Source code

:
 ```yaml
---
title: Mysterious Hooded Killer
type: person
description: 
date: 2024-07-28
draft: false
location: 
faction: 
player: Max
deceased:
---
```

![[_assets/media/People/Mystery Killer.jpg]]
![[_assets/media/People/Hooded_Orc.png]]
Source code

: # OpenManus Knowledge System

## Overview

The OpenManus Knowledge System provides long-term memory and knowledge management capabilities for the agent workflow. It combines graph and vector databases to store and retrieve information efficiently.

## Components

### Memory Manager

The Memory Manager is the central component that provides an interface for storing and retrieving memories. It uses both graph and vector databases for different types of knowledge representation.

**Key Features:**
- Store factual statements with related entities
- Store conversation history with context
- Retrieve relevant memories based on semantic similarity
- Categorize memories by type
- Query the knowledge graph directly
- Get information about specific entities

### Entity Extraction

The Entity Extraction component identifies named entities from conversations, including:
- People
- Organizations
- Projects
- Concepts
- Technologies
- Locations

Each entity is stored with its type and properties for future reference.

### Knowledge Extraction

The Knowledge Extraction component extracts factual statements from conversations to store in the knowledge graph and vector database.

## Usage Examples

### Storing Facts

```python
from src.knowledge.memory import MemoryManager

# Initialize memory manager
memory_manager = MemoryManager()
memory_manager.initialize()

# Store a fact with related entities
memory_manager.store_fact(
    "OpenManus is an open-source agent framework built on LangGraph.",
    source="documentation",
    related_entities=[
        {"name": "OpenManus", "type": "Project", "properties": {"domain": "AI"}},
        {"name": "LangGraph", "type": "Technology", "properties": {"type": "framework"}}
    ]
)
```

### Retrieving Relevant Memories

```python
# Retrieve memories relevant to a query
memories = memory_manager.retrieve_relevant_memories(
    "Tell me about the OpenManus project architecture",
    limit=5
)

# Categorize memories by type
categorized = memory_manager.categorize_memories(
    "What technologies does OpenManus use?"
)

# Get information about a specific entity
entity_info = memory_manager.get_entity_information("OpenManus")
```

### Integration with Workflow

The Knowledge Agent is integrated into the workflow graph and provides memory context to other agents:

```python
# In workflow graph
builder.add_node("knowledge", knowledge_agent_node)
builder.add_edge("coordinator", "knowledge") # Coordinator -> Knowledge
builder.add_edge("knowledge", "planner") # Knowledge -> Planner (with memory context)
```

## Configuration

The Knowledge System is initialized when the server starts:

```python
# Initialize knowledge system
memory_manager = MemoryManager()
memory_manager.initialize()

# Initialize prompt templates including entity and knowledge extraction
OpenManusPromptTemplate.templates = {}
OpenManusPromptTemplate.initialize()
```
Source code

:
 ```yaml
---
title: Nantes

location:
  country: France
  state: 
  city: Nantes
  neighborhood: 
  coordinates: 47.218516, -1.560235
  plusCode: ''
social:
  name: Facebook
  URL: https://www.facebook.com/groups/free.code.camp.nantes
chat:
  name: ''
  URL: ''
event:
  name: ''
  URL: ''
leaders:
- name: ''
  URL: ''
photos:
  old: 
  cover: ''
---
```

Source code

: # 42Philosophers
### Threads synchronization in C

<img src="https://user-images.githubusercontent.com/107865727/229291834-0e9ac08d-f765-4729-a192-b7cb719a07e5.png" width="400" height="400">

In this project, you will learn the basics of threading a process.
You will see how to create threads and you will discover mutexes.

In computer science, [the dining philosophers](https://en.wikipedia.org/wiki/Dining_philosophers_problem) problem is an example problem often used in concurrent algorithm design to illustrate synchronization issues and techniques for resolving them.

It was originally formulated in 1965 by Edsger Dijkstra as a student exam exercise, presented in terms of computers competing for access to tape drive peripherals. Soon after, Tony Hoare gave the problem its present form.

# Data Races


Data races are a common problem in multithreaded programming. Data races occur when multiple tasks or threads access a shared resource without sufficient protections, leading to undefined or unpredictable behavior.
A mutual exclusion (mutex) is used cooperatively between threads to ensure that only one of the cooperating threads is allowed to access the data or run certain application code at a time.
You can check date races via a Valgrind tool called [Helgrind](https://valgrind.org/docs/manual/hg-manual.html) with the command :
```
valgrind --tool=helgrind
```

YOUR OBJECTIVE:
All lines in the entries above that include "title" should be found and copied.

PROBLEM SOLUTION:
title: Mysterious Hooded Killer
title: Nantes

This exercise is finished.